→ GIVEN RECORDS
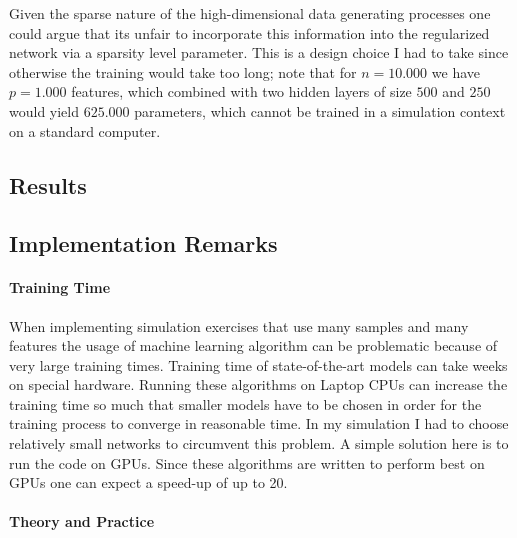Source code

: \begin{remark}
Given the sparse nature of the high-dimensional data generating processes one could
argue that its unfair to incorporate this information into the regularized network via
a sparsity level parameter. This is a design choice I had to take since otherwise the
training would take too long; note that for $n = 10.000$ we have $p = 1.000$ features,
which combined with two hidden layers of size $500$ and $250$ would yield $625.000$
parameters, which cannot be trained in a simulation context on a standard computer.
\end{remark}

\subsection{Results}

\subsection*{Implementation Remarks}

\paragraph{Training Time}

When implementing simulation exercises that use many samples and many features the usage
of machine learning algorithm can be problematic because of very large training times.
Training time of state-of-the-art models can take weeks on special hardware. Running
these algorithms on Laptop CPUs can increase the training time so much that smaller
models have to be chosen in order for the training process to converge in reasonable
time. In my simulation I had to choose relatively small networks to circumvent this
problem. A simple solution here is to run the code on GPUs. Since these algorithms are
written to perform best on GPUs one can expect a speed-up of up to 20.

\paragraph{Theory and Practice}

→ DESCRIPTION OF THE TASK
A word-for-word transcription of the listing is needed, minus its images.

→ WORKED SOLUTION
Source code

: \begin{remark}
Given the sparse nature of the high-dimensional data generating processes one could
argue that its unfair to incorporate this information into the regularized network via
a sparsity level parameter. This is a design choice I had to take since otherwise the
training would take too long; note that for $n = 10.000$ we have $p = 1.000$ features,
which combined with two hidden layers of size $500$ and $250$ would yield $625.000$
parameters, which cannot be trained in a simulation context on a standard computer.
\end{remark}

\subsection{Results}

\subsection*{Implementation Remarks}

\paragraph{Training Time}

When implementing simulation exercises that use many samples and many features the usage
of machine learning algorithm can be problematic because of very large training times.
Training time of state-of-the-art models can take weeks on special hardware. Running
these algorithms on Laptop CPUs can increase the training time so much that smaller
models have to be chosen in order for the training process to converge in reasonable
time. In my simulation I had to choose relatively small networks to circumvent this
problem. A simple solution here is to run the code on GPUs. Since these algorithms are
written to perform best on GPUs one can expect a speed-up of up to 20.

\paragraph{Theory and Practice}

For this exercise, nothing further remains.